The expected answer is every line of the material that contains the word "begin".

[Data records — start]

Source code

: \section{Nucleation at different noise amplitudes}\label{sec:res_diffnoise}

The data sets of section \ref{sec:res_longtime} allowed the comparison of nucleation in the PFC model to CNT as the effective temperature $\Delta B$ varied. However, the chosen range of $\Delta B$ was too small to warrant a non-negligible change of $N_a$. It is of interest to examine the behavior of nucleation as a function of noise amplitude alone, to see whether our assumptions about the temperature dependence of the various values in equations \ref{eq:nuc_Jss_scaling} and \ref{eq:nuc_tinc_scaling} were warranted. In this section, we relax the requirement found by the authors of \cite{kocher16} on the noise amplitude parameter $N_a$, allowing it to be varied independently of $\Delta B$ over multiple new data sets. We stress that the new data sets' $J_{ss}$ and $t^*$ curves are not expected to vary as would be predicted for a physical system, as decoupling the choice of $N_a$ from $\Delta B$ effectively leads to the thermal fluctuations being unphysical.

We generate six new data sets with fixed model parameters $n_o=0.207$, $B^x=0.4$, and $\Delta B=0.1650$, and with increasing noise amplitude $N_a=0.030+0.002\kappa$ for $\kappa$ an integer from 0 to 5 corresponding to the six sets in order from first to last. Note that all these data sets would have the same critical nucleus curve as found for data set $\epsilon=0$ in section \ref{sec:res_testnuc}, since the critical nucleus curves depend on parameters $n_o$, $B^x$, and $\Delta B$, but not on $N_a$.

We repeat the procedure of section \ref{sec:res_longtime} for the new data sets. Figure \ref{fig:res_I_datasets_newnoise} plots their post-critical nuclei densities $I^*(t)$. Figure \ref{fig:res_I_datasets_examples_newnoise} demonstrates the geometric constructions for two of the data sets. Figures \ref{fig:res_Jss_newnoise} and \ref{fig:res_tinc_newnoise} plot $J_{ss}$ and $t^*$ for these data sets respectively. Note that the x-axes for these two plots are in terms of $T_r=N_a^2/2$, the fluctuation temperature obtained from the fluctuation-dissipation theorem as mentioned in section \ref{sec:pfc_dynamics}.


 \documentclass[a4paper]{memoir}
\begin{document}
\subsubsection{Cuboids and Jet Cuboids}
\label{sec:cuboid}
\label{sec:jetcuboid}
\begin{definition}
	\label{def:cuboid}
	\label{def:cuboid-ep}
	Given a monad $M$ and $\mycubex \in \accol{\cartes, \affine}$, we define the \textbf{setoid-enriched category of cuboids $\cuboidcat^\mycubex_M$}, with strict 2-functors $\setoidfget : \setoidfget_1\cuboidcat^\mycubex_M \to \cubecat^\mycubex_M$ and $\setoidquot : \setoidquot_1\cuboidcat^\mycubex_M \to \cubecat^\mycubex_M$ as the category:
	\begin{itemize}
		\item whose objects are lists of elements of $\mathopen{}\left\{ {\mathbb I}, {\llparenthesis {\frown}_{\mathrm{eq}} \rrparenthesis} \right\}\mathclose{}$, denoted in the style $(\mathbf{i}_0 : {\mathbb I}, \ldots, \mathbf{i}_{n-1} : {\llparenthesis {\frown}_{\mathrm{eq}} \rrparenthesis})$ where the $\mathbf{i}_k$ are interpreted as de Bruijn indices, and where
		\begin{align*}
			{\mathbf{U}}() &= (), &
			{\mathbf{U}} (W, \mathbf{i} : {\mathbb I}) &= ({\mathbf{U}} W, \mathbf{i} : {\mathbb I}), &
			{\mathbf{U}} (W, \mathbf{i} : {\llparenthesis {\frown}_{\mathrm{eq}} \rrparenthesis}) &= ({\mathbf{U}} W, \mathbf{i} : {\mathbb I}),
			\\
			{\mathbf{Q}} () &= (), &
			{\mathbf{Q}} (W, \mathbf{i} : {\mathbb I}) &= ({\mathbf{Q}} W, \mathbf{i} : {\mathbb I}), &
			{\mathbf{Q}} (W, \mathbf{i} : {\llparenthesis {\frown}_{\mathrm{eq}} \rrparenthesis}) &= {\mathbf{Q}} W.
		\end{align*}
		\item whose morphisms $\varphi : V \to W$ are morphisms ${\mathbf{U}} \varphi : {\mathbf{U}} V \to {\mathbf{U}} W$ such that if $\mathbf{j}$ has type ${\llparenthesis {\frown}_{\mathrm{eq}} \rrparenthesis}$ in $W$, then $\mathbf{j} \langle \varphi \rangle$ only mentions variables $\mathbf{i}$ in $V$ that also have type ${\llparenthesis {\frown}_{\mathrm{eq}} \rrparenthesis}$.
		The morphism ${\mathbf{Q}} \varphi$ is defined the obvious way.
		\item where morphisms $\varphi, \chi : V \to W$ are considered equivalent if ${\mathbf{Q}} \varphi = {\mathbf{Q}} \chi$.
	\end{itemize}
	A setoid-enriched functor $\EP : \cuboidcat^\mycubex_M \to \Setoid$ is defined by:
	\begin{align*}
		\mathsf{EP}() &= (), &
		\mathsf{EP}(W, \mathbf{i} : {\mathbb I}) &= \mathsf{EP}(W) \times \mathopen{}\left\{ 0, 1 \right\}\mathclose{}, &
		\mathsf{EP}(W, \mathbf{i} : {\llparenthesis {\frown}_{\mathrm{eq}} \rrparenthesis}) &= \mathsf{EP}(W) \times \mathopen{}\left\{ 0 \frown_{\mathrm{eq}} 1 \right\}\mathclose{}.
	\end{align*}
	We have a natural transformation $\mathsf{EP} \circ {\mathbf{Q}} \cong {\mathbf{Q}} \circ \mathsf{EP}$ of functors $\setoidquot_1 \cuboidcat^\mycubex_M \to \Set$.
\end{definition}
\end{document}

[Data records — finish]

:: Solution for this problem ::
\begin{document}
\begin{definition}
	\begin{itemize}
		\begin{align*}
	\begin{align*}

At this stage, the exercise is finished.